### EXERCISE DETAILS
The expected answer is every line from the material below that has the word "newcommand".
══════════════════════════════
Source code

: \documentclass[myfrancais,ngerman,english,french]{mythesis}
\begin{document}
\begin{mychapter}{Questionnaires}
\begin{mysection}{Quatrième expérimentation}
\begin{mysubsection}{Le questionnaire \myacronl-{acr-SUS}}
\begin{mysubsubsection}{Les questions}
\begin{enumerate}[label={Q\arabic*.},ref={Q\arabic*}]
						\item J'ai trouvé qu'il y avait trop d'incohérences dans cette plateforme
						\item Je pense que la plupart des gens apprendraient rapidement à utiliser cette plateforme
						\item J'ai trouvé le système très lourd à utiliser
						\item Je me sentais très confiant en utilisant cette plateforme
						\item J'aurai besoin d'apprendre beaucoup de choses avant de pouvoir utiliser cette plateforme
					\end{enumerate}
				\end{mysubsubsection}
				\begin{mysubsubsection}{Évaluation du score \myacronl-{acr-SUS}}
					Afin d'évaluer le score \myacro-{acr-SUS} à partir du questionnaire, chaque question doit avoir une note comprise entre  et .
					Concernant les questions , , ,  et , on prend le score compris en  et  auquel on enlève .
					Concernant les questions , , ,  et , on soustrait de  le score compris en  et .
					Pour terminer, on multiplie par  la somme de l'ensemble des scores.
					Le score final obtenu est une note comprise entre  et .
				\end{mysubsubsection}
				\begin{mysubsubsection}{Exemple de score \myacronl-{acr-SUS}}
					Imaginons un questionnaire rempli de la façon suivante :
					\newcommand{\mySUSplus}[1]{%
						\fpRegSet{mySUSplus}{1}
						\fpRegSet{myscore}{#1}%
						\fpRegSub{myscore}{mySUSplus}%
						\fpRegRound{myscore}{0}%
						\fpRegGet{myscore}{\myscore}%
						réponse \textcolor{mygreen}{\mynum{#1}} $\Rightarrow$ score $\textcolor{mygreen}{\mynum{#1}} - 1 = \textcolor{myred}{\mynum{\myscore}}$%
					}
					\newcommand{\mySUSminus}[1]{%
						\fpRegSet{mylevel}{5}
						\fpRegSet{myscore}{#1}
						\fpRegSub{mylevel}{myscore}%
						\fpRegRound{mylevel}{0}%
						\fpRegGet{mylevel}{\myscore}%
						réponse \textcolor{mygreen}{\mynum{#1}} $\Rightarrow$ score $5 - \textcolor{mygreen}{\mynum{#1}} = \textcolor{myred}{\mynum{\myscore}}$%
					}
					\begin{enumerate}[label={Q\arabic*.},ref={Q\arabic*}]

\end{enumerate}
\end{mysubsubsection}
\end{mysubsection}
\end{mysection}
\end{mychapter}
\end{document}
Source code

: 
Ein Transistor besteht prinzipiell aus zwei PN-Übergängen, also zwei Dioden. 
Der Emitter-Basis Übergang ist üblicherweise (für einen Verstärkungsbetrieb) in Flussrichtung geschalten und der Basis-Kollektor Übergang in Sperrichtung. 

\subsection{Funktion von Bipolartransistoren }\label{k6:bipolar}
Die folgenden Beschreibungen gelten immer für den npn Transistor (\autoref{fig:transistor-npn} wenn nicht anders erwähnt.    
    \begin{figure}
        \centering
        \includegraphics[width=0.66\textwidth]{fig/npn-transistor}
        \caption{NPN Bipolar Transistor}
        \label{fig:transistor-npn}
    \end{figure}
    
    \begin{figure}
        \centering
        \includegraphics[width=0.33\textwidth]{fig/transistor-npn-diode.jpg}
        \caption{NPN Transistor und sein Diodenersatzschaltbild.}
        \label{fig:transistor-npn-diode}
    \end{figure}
══════════════════════════════
### TASK RESPONSE
					\newcommand{\mySUSplus}[1]{%
					\newcommand{\mySUSminus}[1]{%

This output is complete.